As anyone who saw Italy against England will appreciate, once the Azzurri meet a team who have the nous to close down Andrea Pirlo, they will be on the first plane back to Rome. They are decent enough, but not good enough to beat limited if willing opponents across 120 minutes. And even if they manage to maintain parity right through another marathon match tomorrow, you can't imagine their opposition will prove as accommodating from the penalty spot as England were.
Which brings us to the tournament's one truly outstanding team. I saw the Germans against the Greeks and they were immense. Vulnerable at the back maybe, but any midfield consisting of Khedira, Ozil and the incomparable, magnificent Bastian Schweinsteiger is not going to wind up on the losing side.
What was so great about the Germans in their quarter-final was their urgency.

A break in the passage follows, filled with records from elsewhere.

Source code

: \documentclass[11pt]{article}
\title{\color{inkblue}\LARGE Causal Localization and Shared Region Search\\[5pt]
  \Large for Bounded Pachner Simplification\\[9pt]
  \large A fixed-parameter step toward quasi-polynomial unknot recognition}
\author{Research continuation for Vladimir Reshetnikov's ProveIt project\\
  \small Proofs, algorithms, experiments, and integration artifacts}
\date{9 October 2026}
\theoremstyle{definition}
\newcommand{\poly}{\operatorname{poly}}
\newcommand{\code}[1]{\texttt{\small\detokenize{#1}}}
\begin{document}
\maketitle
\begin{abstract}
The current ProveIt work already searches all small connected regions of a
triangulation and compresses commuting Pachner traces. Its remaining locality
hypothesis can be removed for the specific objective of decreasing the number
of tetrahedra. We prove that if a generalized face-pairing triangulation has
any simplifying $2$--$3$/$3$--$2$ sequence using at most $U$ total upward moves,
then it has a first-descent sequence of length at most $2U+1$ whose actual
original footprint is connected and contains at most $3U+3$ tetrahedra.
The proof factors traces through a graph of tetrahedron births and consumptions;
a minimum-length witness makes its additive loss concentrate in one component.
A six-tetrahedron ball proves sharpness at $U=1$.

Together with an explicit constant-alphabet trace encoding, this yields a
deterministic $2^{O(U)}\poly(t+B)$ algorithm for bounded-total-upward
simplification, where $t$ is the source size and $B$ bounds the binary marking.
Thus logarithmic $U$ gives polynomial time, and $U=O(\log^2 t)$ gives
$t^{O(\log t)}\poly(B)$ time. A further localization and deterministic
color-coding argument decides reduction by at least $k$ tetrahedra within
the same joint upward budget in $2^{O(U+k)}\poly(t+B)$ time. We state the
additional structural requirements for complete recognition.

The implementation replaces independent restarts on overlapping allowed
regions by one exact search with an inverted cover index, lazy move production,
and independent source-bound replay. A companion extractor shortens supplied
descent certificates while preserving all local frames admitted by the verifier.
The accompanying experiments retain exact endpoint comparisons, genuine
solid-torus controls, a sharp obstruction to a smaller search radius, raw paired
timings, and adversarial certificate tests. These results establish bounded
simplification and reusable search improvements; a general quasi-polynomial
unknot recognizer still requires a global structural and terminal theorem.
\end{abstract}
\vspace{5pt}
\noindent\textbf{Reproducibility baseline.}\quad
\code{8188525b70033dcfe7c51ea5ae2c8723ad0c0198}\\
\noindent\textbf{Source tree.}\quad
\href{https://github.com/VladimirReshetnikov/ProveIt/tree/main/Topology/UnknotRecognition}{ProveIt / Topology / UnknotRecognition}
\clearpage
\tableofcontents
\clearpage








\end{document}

They don't hang about. Those goals they scored against Greece took the breath away - and particularly that of the poor stand-in Greek keeper, who was like a three-year-old with a pint of milk, so often did he spill the ball.
The thing about these Germans is once they have created an opening, they batter it wide: they don't pass for the sake of it, they pass to forge a chance. As direct as they are subtle, as powerful as they are skilful, give them a couple of decent centre-backs and they might become one of the best teams ever assembled. Plus, they are great to watch.
Whisper it maybe, perhaps I should seek treatment before saying this, but would it not be good for football if Germany won this competition?